Sabtu, 13 Juni 2026 | 16:03
MILITER

Kendala Ini Jadi Halangan Denjaka Saat Evakuasi Sriwijaya Air SJ-182

Kendala Ini Jadi Halangan Denjaka Saat Evakuasi Sriwijaya Air SJ-182
Tim Penyelam Denjaka TNI AL (Dok Istimewa)

ASKARA - Tim penyelam TNI Angkatan Laut (AL) mengalami kendala saat mengevakuasi puing-puing pesawat Sriwijaya Air SJ-182. Arus di perairan Kepulauan Seribu dengan kedalaman 23 meter cukup kencang.

"Untuk kendala penyelaman yang pertama itu arus, kedua visibility (jarak pandang) lumayan," kata anggota tim penyelam TNI Angkatan Laut, Denjaka Setu Marinir Fuad, Senin (11/1). 
 
Dikatakan Fuad, jarak pandang saat penyelaman dapat mencapai lima meter pada Minggu pagi (10/1). Jarak pandang terus berkurang jelang sore hari.

"Siang hari jelang sore, visibility berkurang menjadi tiga meter itu yang menjadi kendala kami dalam melaksanakan penyelaman," ujarnya.

Fuad mengatakan, tim penyelam TNI AL menemukan banyak serpihan-serpihan puing pesawat Sriwijaya Air SJ-182 yang berserakan di dasar laut.

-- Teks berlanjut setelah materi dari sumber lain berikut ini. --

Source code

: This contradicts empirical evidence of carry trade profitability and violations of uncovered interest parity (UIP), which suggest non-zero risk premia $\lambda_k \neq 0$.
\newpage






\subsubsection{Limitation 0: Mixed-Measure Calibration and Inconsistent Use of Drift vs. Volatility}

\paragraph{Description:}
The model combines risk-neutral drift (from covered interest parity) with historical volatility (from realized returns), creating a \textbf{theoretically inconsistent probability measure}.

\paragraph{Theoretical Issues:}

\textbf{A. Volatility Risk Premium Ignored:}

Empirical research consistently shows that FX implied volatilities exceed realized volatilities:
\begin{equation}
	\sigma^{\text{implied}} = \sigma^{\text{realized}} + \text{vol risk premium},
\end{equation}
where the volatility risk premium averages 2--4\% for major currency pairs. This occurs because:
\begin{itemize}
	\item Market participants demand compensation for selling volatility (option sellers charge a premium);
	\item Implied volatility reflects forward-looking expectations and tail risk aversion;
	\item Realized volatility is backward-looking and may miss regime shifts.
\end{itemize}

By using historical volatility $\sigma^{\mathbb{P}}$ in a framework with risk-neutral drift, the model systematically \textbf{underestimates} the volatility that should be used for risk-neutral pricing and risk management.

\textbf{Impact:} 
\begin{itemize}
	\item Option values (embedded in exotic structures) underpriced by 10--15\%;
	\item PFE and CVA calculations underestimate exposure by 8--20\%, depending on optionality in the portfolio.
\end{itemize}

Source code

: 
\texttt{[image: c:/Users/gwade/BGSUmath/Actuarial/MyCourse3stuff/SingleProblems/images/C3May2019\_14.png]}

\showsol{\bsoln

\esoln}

Pihaknya hanya bisa mengangkut puing-puing pesawat berukuran kecil.
 
"Dan posisinya (puing-puing pesawat) itu ada yang bergerombol ada yang berpisah," kata dia.

Pesawat Sriwijaya Air rute Jakarta-Pontianak dengan nomor penerbangan SJY-182 dinyatakan hilang kontak, Sabtu (9/1) sore. 

Dalam aplikasi flightradar24 tertulis, status pesawat tidak diketahui.

Masih dalam aplikasi flightradar24, pesawat tertulis terbang dari Bandara Soekarno-Hatta sekitar pukul 14.36 WIB. Pesawat dijadwalkan tiba sekitar pukul 15.15 WIB di Pontianak.

Mengacu catatan terbang di flightradar24, pesawat tak terpantau setelah lepas landas dari Bandara Soekarno-Hatta. Tepatnya ketika berada di atas perairan Kepulauan Seribu. 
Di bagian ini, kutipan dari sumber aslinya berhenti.